Anti-inflammatory refers to the property of a substance or treatment that reduces inflammation. Anti-inflammatory drugs make up one half of analgesics, remedying pain by reducing inflammation as opposed to opioids which affect the brain.

Steroidal anti-inflammatory drugs

Many steroids, specifically glucocorticoids, reduce inflammation by binding to cortisol receptors. These drugs are often referred to as corticosteroids, though that is a larger category.

Non-steroidal anti-inflammatory drugs

Non-steroidal anti-inflammatory drugs (NSAIDs), alleviate pain by counteracting the cyclooxygenase (COX) enzyme. On its own COX enzyme synthesizes prostaglandins, creating inflammation. In whole the NSAIDs prevent the prostaglandins from ever being synthesized, reducing or eliminating the pain.

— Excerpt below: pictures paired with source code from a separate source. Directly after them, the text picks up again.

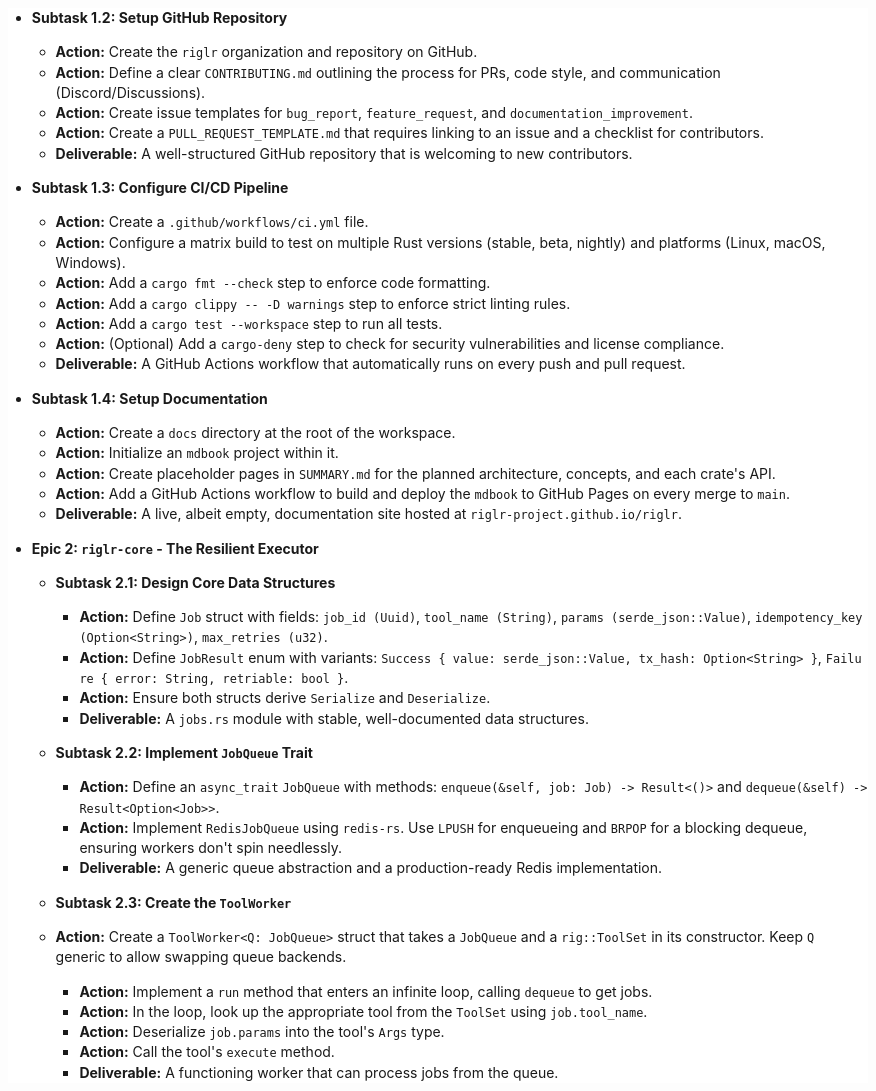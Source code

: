   * **Subtask 1.2: Setup GitHub Repository**
    * **Action:** Create the `riglr` organization and repository on GitHub.
    * **Action:** Define a clear `CONTRIBUTING.md` outlining the process for PRs, code style, and communication (Discord/Discussions).
    * **Action:** Create issue templates for `bug_report`, `feature_request`, and `documentation_improvement`.
    * **Action:** Create a `PULL_REQUEST_TEMPLATE.md` that requires linking to an issue and a checklist for contributors.
    * **Deliverable:** A well-structured GitHub repository that is welcoming to new contributors.

  * **Subtask 1.3: Configure CI/CD Pipeline**
    * **Action:** Create a `.github/workflows/ci.yml` file.
    * **Action:** Configure a matrix build to test on multiple Rust versions (stable, beta, nightly) and platforms (Linux, macOS, Windows).
    * **Action:** Add a `cargo fmt --check` step to enforce code formatting.
    * **Action:** Add a `cargo clippy -- -D warnings` step to enforce strict linting rules.
    * **Action:** Add a `cargo test --workspace` step to run all tests.
    * **Action:** (Optional) Add a `cargo-deny` step to check for security vulnerabilities and license compliance.
    * **Deliverable:** A GitHub Actions workflow that automatically runs on every push and pull request.

  * **Subtask 1.4: Setup Documentation**
    * **Action:** Create a `docs` directory at the root of the workspace.
    * **Action:** Initialize an `mdbook` project within it.
    * **Action:** Create placeholder pages in `SUMMARY.md` for the planned architecture, concepts, and each crate's API.
    * **Action:** Add a GitHub Actions workflow to build and deploy the `mdbook` to GitHub Pages on every merge to `main`.
    * **Deliverable:** A live, albeit empty, documentation site hosted at `riglr-project.github.io/riglr`.

* **Epic 2: `riglr-core` - The Resilient Executor**
  * **Subtask 2.1: Design Core Data Structures**
    * **Action:** Define `Job` struct with fields: `job_id (Uuid)`, `tool_name (String)`, `params (serde_json::Value)`, `idempotency_key (Option<String>)`, `max_retries (u32)`.
    * **Action:** Define `JobResult` enum with variants: `Success { value: serde_json::Value, tx_hash: Option<String> }`, `Failure { error: String, retriable: bool }`.
    * **Action:** Ensure both structs derive `Serialize` and `Deserialize`.
    * **Deliverable:** A `jobs.rs` module with stable, well-documented data structures.

  * **Subtask 2.2: Implement `JobQueue` Trait**
    * **Action:** Define an `async_trait` `JobQueue` with methods: `enqueue(&self, job: Job) -> Result<()>` and `dequeue(&self) -> Result<Option<Job>>`.
    * **Action:** Implement `RedisJobQueue` using `redis-rs`. Use `LPUSH` for enqueueing and `BRPOP` for a blocking dequeue, ensuring workers don't spin needlessly.
    * **Deliverable:** A generic queue abstraction and a production-ready Redis implementation.

  * **Subtask 2.3: Create the `ToolWorker`**
  * **Action:** Create a `ToolWorker<Q: JobQueue>` struct that takes a `JobQueue` and a `rig::ToolSet` in its constructor. Keep `Q` generic to allow swapping queue backends.
    * **Action:** Implement a `run` method that enters an infinite loop, calling `dequeue` to get jobs.
    * **Action:** In the loop, look up the appropriate tool from the `ToolSet` using `job.tool_name`.
    * **Action:** Deserialize `job.params` into the tool's `Args` type.
    * **Action:** Call the tool's `execute` method.
    * **Deliverable:** A functioning worker that can process jobs from the queue.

In addition to medical drugs, many herbs have anti-inflammatory qualities, including hyssop, ginger, Turmeric, Arnica montana which contains helenalin, a sesquiterpene lactone, and willow bark, which contains salicylic acid, a substance related to the active ingredient in aspirin.

On the other hand, there are analgesics like paracetamol, called acetaminophen in the U.S. and sold under the brand name of Tylenol, which are commonly associated with anti-inflammatory drugs but which have no anti-inflammatory effects.

Some are concerned about the long term usage of NSAIDs as they cause gastric erosions which can become stomach ulcers and in extreme cases result in death. The risk of death as a result of use of NSAIDs is 1 in 10,000 for young adults aged 16-45. The risk increases tenfold for those over 75.

Ice treatment

Applying ice to a tissue injury has an anti-inflammatory effect and is often suggested as an injury treatment and pain management technique for athletes.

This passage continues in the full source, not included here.